The debates about this 17th century Mughal gained much momentum in 2015, when New Delhi's Aurangzeb Road was rechristened Dr APJ Abdul Kalam Road, owing to the myth of 'Aurangzeb, the villain'. So naturally, a year and a half later, when Truschke published her book, she was subjected to a lot of hatred, especially from the right wing. She obviously doesn't want to dust those leaves of memory, but she tells us that "it consists of graphic death and rape threats and severe anti-Semitism." But she has her own ways of dealing with it — Analyse, ignore, understand that it is rarely personal, check out of social media for a while and sip some wine.
Read out: The book is available for sale on Amazon (pic: Good Reads)
Truschke, an assistant professor at Rutgers University, New Jersey, begins the book by telling the reader the reason behind her authoring it — A Twitter message that asked her if she wanted to write an accessible biography of one of the Mughal kings. She tells us how she ended up picking Aurangzeb. "I wrote a biography of Aurangzeb Alamgir, in part, because I realised that I had been studying him for the better part of a decade already and had previously written very little about him. I spent roughly an additional two years researching specifically for the book."
At a time when Aurangzeb ki aulad (Aurangzeb's progeny) is considered a much-hated cuss phrase, we sought the reason behind the Indian society's loathing towards the emperor. This historian had the perfect answer. "Aurangzeb had always had his detractors. But, as I discuss in my book, colonial-era scholars are largely responsible for the strong demonisation of the king. For them, an evil Aurangzeb served the political purpose of making British colonial rule seem favorable by comparison," she explains, reminding us of a quote by Shashi Tharoor — "Because even God couldn’t trust the Englishman in the dark."
History is no fiction. Neither is it a fairytale. Hence, Truschke has no favourites there. She says that she studies historical figures because she finds them important and interesting and not because she likes them. She is currently working on a book that looks at Sanskrit historical texts that span from 1190 CE to 1720 CE and feature Muslim and Indo-Muslim political figures.

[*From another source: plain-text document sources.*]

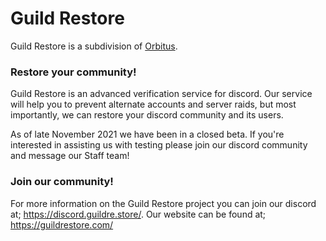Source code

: # Guild Restore

Guild Restore is a subdivision of [Orbitus](https://orbitus.systems). 

### Restore your community!

Guild Restore is an advanced verification service for discord. Our service will help you to prevent alternate accounts and server raids, but most importantly, we can restore your discord community and its users.

As of late November 2021 we have been in a closed beta. If you're interested in assisting us with testing please join our discord community and message our Staff team!

### Join our community!

For more information on the Guild Restore project you can join our discord at; https://discord.guildre.store/.
Our website can be found at; https://guildrestore.com/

This academic goes on to explain what exactly is wrong with history education in today's India. "Perhaps the biggest issue that the history of education in India faces at the moment is the embrace of nationalist pride in the past above the pursuit of accuracy," she says. "History is not about feeling good about oneself but rather understanding and analysing the past," Trushcke signs off.